My mom used to make pinwheels every year, and I still love them. They are so colorful, and they’re perfect for sharing as gifts.

—JILL HEATWOLE PITTSVILLE, MD


PREP: 30 MIN. + CHILLING • BAKE: 10 MIN./BATCH • MAKES: 2 DOZEN

1/4 cups butter, softened

1 cup packed brown sugar

1/2 cup sugar

2 large eggs

1 teaspoon vanilla, orange, almond, lemon or coconut extract

4 cups all-purpose flour

1 teaspoon salt

1 teaspoon baking powder

1/4 teaspoon baking soda

Pink, orange and yellow gel food coloring

Sprinkles

Wooden skewers or pop sticks

1. In a large bowl, cream butter and sugars until light and fluffy. Beat in eggs and vanilla. In another bowl, whisk flour, salt, baking powder and baking soda; gradually beat into creamed mixture.

2. Divide dough into three portions. Tint each portion as desired with food coloring; wrap in plastic. Refrigerate 30 minutes or until easy to handle.

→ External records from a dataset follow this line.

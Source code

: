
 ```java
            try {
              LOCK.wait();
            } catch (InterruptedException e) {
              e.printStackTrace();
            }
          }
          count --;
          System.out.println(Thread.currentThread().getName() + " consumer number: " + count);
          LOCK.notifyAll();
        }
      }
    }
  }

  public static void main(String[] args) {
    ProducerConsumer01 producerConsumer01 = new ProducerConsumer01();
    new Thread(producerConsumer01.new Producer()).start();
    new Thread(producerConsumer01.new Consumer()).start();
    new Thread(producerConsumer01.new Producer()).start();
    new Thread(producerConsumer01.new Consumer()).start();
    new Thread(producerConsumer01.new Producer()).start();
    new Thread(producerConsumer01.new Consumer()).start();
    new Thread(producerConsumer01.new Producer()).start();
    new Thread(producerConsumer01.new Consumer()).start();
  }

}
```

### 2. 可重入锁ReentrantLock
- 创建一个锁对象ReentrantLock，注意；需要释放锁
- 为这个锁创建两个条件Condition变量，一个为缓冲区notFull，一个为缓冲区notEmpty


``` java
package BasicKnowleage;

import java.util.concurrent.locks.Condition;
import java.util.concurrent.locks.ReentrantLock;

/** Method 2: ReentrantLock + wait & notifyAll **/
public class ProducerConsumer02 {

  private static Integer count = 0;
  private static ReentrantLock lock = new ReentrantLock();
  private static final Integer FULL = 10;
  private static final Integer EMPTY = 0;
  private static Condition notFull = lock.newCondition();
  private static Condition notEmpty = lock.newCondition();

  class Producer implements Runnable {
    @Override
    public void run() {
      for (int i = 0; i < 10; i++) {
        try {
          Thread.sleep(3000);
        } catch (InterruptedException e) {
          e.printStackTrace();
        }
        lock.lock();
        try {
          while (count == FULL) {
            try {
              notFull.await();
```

3. Between pieces of waxed paper, roll each portion into a 12x6-in. rectangle. Remove pieces of waxed paper. Stack colored rectangles on top of each other to form one thick rectangle. Wrap in plastic; refrigerate 30 minutes or until firm.

4. Preheat oven to 375°. Unwrap and slice stacked rectangles crosswise, into 6x1/2-in. strips. Taper the ends of each strip; wrap strips around themselves to form coils. Place 1 in. apart on ungreased baking sheets. Decorate with sprinkles along cookie edges. Bake 8-10 minutes or until set.

5. Remove to wire racks to cool. While cookie is still soft, insert a wooden skewer or pop stick into each cookie.